In the case of tick-borne diseases in humans, tick co-infection with several species of pathogenic microorganisms and their co-transmission might have important relevance to public health66. In D. reticulatus from north-eastern Poland, co-infections were revealed in 3.8% of positive ticks. Considering that only co-infections with R. raoultii with B. canis were identified (which are not pathogenic for humans) and with B. afzelii (which are probably neutralized by defensins produced by D. reticulatus ticks), it seems that this tick species does not play an important role as a vector of mixed tick-borne infections in humans that could exacerbate the course of the disease severity and make it difficult to diagnose or treat.

Conclusion

The current study has confirmed the high prevalence of R. raoultii in adult ticks in the eastern population of D. reticulatus in north-eastern Poland.
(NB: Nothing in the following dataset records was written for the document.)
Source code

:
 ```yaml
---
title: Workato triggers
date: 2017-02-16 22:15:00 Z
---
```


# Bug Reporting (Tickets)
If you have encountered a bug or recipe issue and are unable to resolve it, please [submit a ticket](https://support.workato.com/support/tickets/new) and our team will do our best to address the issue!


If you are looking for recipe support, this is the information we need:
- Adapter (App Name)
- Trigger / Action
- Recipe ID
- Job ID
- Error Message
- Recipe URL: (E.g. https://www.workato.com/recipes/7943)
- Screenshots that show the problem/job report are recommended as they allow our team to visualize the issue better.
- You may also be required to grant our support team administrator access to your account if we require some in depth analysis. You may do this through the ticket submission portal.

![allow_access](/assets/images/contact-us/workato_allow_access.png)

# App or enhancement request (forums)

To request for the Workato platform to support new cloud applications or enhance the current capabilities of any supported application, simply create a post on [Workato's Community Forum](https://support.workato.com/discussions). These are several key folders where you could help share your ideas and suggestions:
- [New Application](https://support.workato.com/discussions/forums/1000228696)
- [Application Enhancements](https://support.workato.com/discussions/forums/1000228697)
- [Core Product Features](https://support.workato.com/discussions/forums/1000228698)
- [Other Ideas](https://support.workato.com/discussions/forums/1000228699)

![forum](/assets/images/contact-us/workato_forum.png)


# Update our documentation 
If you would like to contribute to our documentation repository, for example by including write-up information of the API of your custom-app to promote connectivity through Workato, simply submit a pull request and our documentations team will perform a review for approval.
The presence of bacteria belonging to the rickettsiae from the spotted fever group indicates that tick-borne lymphadenopathy (DEBONEL/TIBOLA) should not be excluded in the diagnosis of tick-borne diseases. In turn, the relatively high prevalence of B. canis with different genotypes suggests differences in the clinical picture of canine babesiosis in this area. The risk of infection with these two pathogens is much higher in the natural biotopes of north-eastern Poland. D. reticulatus seems to play a minor role in the transmission of Borrelia burgdorferi s.l. and A. phagocytophilum, as well as a vector of mixed infections in humans.